This is usually undertaken by the opposing party, that is, the party that did not call the witness. The fact is that, if a witness had been sworn; but not examined in chief, he can still be cross-examined by the opposing party. Cross examination is not, however mandatory. Thus, where the facts testified to in the examination in chief are formal or admitted, cross examination is not necessary. In any case, if a witness is not cross examined, an admission of the truth of his evidence by the opposite party is implied. There are two types of cross examination; namely,
a.                 Cross examination as to the issue; and
b.                 Cross examination as to credit.
As the name implies, cross examination as to the issue is called to elicit statements/facts relevant to the fact in issue; which is favourable to the case of the cross examiner. On the other hand, cross examination as to credit is normally sub-divided into two, namely;
(i)                Cross examination as to credit; and
(ii)             Cross examination as to credibility.
The idea behind cross examination as to credit is to suggest that the witness is not trustworthy; hence his evidence should not be believed. Cross examination as to credibility is almost the same as the last one. However, the distinction or divergence is between trustworthiness and credibility. In cross examination as to credibility, it is not suggested that the witness is lying; but that the witness is for one reason or the other mistaken as to the facts in issue. Thus, cross-examination as to credit can also be what we call cross examination as to credibility.

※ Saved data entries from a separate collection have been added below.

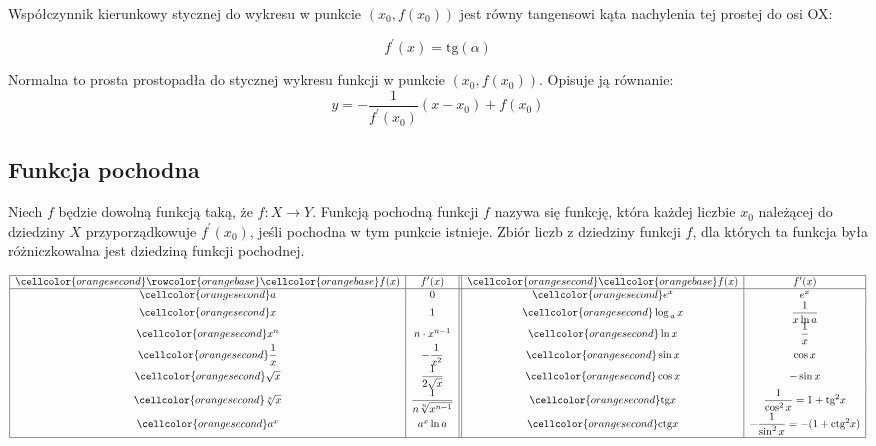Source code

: \documentclass[14pt,a4paper]{extarticle}
\begin{document}
\noindent Współczynnik kierunkowy stycznej do wykresu w punkcie $(x_{0}, f(x_{0}))$ jest równy tangensowi kąta nachylenia tej prostej do osi OX:

$$f^{\prime}(x) = \text{tg}(\alpha)$$

\noindent Normalna to prosta prostopadła do stycznej wykresu funkcji w punkcie $(x_{0}, f(x_{0}))$. Opisuje ją
równanie:
$$y = -\frac{1}{f^{\prime}(x_{0})}(x - x_{0}) + f(x_{0})$$

\subsection{Funkcja pochodna}
Niech $f$ będzie dowolną funkcją taką, że $f:X \rightarrow Y$. Funkcją pochodną funkcji $f$
nazywa się funkcję, która każdej liczbie $x_{0}$ należącej do dziedziny $X$ przyporządkowuje $f^{\prime}(x_{0})$, jeśli
pochodna w tym punkcie istnieje. Zbiór liczb z dziedziny funkcji $f$, dla których ta funkcja była różniczkowalna
jest dziedziną funkcji pochodnej.














{%

\renewcommand{\arraystretch}{2}
\renewcommand{\arraycolsep}{0.5cm}

\begin{center}
\begin{equation*}
\begin{array}{|>{\cellcolor{orangesecond}}c|c||>{\cellcolor{orangesecond}}c|c|}
\hline
\rowcolor{orangebase}\cellcolor{orangebase}f(x) & f^{\prime}(x) &\cellcolor{orangebase}f(x) & f^{\prime}(x)\\
\hline
 a & 0 & e^{x} & e^{x} \\
 x & 1 & \log_{\,a}x & \dfrac{1}{x \ln a} \\
 x^{n} & n\cdot x^{n-1} & \ln x & \dfrac{1}{x} \\
 \dfrac{1}{x} & -\dfrac{1}{x^{2}} & \sin x & \cos x \\
 \sqrt{x} & \dfrac{1}{2\sqrt{x}} & \cos x & -\sin x\\
 \sqrt[n]{x} & \dfrac{1}{n\sqrt[n]{x^{n-1}}} & \text{tg} x & \dfrac{1}{\cos^{2}x} = 1 + \text{tg}^{2} x \\
 a^{x} & a^{x}\ln a & \text{ctg} x & -\dfrac{1}{\sin^{2}x} = -(1 + \text{ctg}^{2} x) \\[\medskipamount]
\hline
\end{array}
\end{equation*}
\end{center}
}%
\end{document}
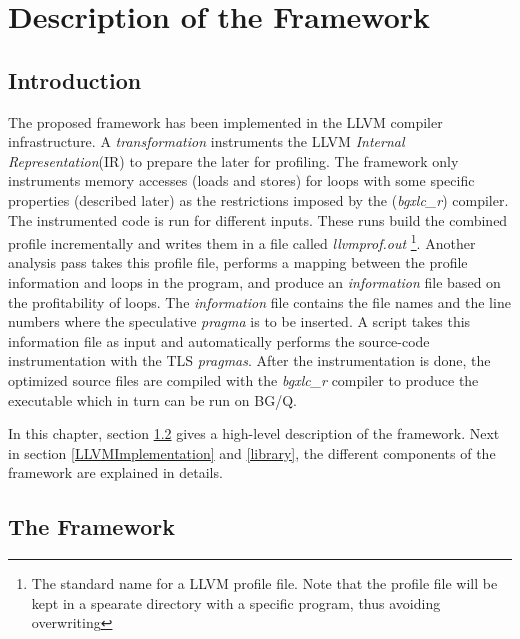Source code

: \documentclass[10pt]{report}          %
\begin{document}
\chapter{Description of the Framework}

\section{Introduction}

The proposed framework has been implemented in the LLVM compiler infrastructure.  A \textit{transformation} instruments the LLVM \textit{Internal Representation}(IR) to prepare the later for profiling. The framework only instruments memory accesses (loads and stores) for loops with some specific properties (described later) as the restrictions imposed by the (\textit{bgxlc\_r}) compiler.  The instrumented code is run for different inputs.  These runs build the combined profile incrementally and writes them in a file called \textit{llvmprof.out} \footnote{The standard name for a LLVM profile file. Note that the profile file will be kept in a spearate directory with a specific program, thus avoiding overwriting}.  Another analysis pass takes this profile file, performs a mapping between the profile information and loops in the program, and produce an \textit{information} file based on the profitability of loops.  The \textit{information} file contains the file names and the line numbers where the speculative \textit{pragma} is to be inserted.  A script takes this information file as input and automatically performs the source-code instrumentation with the TLS \textit{pragmas}. After the instrumentation is done, the optimized source files are compiled with the \textit{bgxlc\_r} compiler to produce the executable which in turn can be run on BG/Q.

In this chapter, section \ref{framework} gives a high-level description of the framework.  Next in section \ref{LLVMImplementation} and \ref{library}, the different components of the framework are explained in details.

\section{The Framework}
\label{framework}
\end{document}
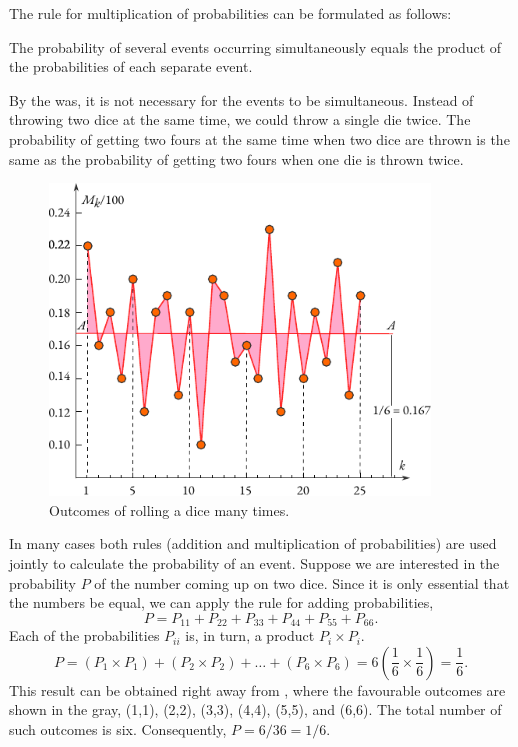 The rule for multiplication of probabilities can be formulated as
follows:
\begin{mybox}{}
The probability of several events occurring simultaneously equals the product of the probabilities of each separate event.
\end{mybox}
By the was, it is not necessary for the events to be simultaneous. Instead of throwing two dice at the same time, we could throw a
 single die twice. The probability of getting two fours at the same
 time when two dice are thrown is the same as the probability of
 getting two fours when one die is thrown twice.

 \begin{figure}[t]
 \centering
 \includegraphics[width=0.9\textwidth]{figures/die-graph.pdf}
\caption{Outcomes of rolling a dice many times.\label{die-graph}}
 \end{figure}
 
 
In many cases both rules (addition and multiplication of
probabilities) are used jointly to calculate the probability of an
event. Suppose we are interested in the probability $P$ of the  number coming up on two dice. Since it is only essential that the numbers be equal, we can apply the rule for adding probabilities,
\begin{equation*}
P = P_{11} + P_{22} + P_{33} + P_{44} + P_{55} + P_{66}.
\end{equation*}
Each of the probabilities $P_{ii}$ is, in turn, a product $P_{i} \times P_{i}$. 
\begin{equation*}
P = (P_{1} \times P_{1}) + (P_{2} \times P_{2}) + \ldots + (P_{6}
\times P_{6}) = 6 \left( \dfrac{1}{6} \times \dfrac{1}{6} \right) = \dfrac{1}{6}.
\end{equation*}
This result can be obtained right away from , where
the favourable outcomes are shown in the gray, (1,1), (2,2), (3,3),
(4,4), (5,5), and (6,6). The total number of such outcomes is six. Consequently, $P = 6/36 = 1/6$.

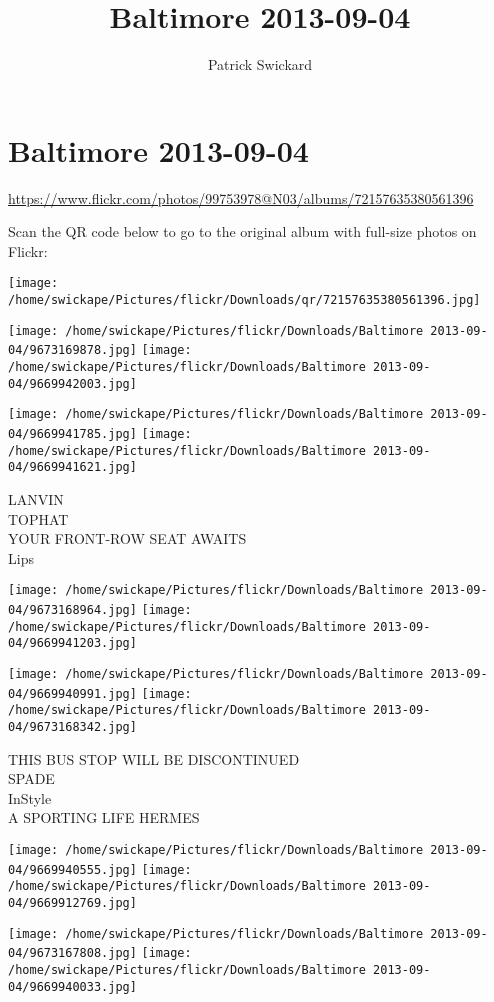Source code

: \documentclass[10pt,letterpaper]{article}
\title{Baltimore 2013-09-04}
\author{Patrick Swickard}
\date{}
\begin{document}
\section*{Baltimore 2013-09-04}

\url{https://www.flickr.com/photos/99753978@N03/albums/72157635380561396}

Scan the QR code below to go to the original album with full-size photos on Flickr:

\texttt{[image: /home/swickape/Pictures/flickr/Downloads/qr/72157635380561396.jpg]}
\pagebreak

\texttt{[image: /home/swickape/Pictures/flickr/Downloads/Baltimore 2013-09-04/9673169878.jpg]}
\texttt{[image: /home/swickape/Pictures/flickr/Downloads/Baltimore 2013-09-04/9669942003.jpg]}

\texttt{[image: /home/swickape/Pictures/flickr/Downloads/Baltimore 2013-09-04/9669941785.jpg]}
\texttt{[image: /home/swickape/Pictures/flickr/Downloads/Baltimore 2013-09-04/9669941621.jpg]}

LANVIN\\
TOPHAT\\
YOUR FRONT{-}ROW SEAT AWAITS\\
Lips
\pagebreak

\texttt{[image: /home/swickape/Pictures/flickr/Downloads/Baltimore 2013-09-04/9673168964.jpg]}
\texttt{[image: /home/swickape/Pictures/flickr/Downloads/Baltimore 2013-09-04/9669941203.jpg]}

\texttt{[image: /home/swickape/Pictures/flickr/Downloads/Baltimore 2013-09-04/9669940991.jpg]}
\texttt{[image: /home/swickape/Pictures/flickr/Downloads/Baltimore 2013-09-04/9673168342.jpg]}

THIS BUS STOP WILL BE DISCONTINUED\\
SPADE\\
InStyle\\
A SPORTING LIFE HERMES
\pagebreak

\texttt{[image: /home/swickape/Pictures/flickr/Downloads/Baltimore 2013-09-04/9669940555.jpg]}
\texttt{[image: /home/swickape/Pictures/flickr/Downloads/Baltimore 2013-09-04/9669912769.jpg]}

\texttt{[image: /home/swickape/Pictures/flickr/Downloads/Baltimore 2013-09-04/9673167808.jpg]}
\texttt{[image: /home/swickape/Pictures/flickr/Downloads/Baltimore 2013-09-04/9669940033.jpg]}
\end{document}
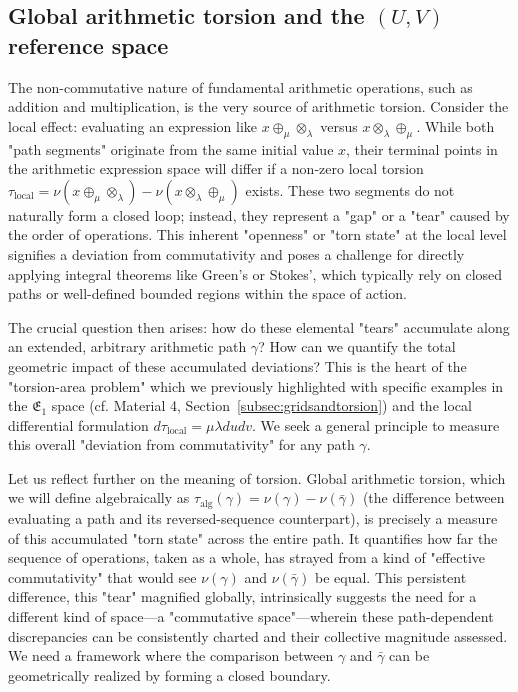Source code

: \subsection{Global arithmetic torsion and the $(U,V)$ reference space}
\label{sec:global_torsion_uv_narrative_enhanced}

The non-commutative nature of fundamental arithmetic operations, such as addition and multiplication, is the very source of arithmetic torsion. Consider the local effect: evaluating an expression like $x \oplus_\mu \otimes_\lambda$ versus $x \otimes_\lambda \oplus_\mu$. While both "path segments" originate from the same initial value $x$, their terminal points in the arithmetic expression space will differ if a non-zero local torsion $\tau_{\text{local}} = \nu(x \oplus_\mu \otimes_\lambda) - \nu(x \otimes_\lambda \oplus_\mu)$ exists. These two segments do not naturally form a closed loop; instead, they represent a "gap" or a "tear" caused by the order of operations. This inherent "openness" or "torn state" at the local level signifies a deviation from commutativity and poses a challenge for directly applying integral theorems like Green's or Stokes', which typically rely on closed paths or well-defined bounded regions within the space of action.

The crucial question then arises: how do these elemental "tears" accumulate along an extended, arbitrary arithmetic path $\gamma$? How can we quantify the total geometric impact of these accumulated deviations? This is the heart of the "torsion-area problem" which we previously highlighted with specific examples in the $\mathfrak{E}_1$ space (cf. Material 4, Section~\ref{subsec:gridsandtorsion}) and the local differential formulation $d\tau_{\text{local}} = \mu \lambda du dv$. We seek a general principle to measure this overall "deviation from commutativity" for any path $\gamma$.

Let us reflect further on the meaning of torsion. Global arithmetic torsion, which we will define algebraically as $\tau_{\text{alg}}(\gamma) = \nu(\gamma) - \nu(\bar{\gamma})$ (the difference between evaluating a path and its reversed-sequence counterpart), is precisely a measure of this accumulated "torn state" across the entire path. It quantifies how far the sequence of operations, taken as a whole, has strayed from a kind of "effective commutativity" that would see $\nu(\gamma)$ and $\nu(\bar{\gamma})$ be equal. This persistent difference, this "tear" magnified globally, intrinsically suggests the need for a different kind of space—a "commutative space"—wherein these path-dependent discrepancies can be consistently charted and their collective magnitude assessed. We need a framework where the comparison between $\gamma$ and $\bar{\gamma}$ can be geometrically realized by forming a closed boundary.

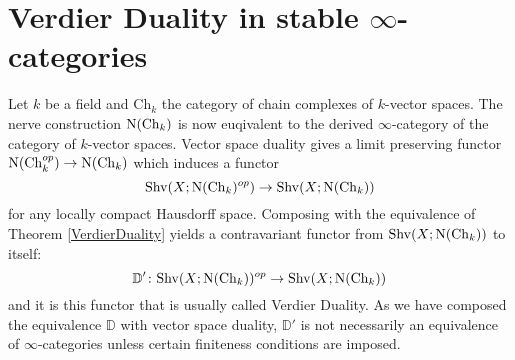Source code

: \documentclass[../../thesis.tex]{subfiles}
\begin{document}
\section{Verdier Duality in stable $\infty$-categories}
Let $k$ be a field and $\mathrm{Ch}_k$ the category of chain complexes of $k$-vector spaces.
The nerve construction $\mathrm{N}(\mathrm{Ch}_k)$ is now euqivalent to the derived $\infty$-category of the category of $k$-vector spaces.
Vector space duality gives a limit preserving functor $\mathrm{N}(\mathrm{Ch}_k^{op}) \to \mathrm{N}(\mathrm{Ch}_k)$ which induces a functor
\[
    \mathrm{Shv}(X;\mathrm{N}(\mathrm{Ch}_k)^{op}) \to \mathrm{Shv}(X;\mathrm{N}(\mathrm{Ch}_k))
\]
for any locally compact Hausdorff space.
Composing with the equivalence of Theorem \ref{VerdierDuality} yields a contravariant functor from $\mathrm{Shv}(X;\mathrm{N}(\mathrm{Ch}_k))$ to itself:
\[
    \mathbb{D}'\colon \mathrm{Shv}(X;\mathrm{N}(\mathrm{Ch}_k))^{op} \to \mathrm{Shv}(X;\mathrm{N}(\mathrm{Ch}_k))
\]
and it is this functor that is usually called Verdier Duality. As we have composed the equivalence $\mathbb{D}$ with vector space duality, $\mathbb{D}'$ is not necessarily an equivalence of $\infty$-categories unless certain finiteness conditions are imposed.
\end{document}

Furthermore, much freedom is given to the Counsel under cross examination. Leading questions are allowed. Section 221(4) of the Evidence Act 2011 provides that leading questions may be asked in cross-examination. One can even make suggestions. You can also attack the witness’ credit by saying that he is a liar or has had a criminal record. However, the judge has discretion to at times restrain some unnecessary questions. Moreover, section 224(1) of the Evidence Act 2011 states that if any question permitted to be asked under section 223 of this Act relates to a matter not relevant to the proceeding, except in so far as it affects the credit of the of the witness by injuring his character, the court shall decide whether or not the witness shall be compelled to answer it, and may, if it thinks fit, warn the witness that he is not obliged to answer it.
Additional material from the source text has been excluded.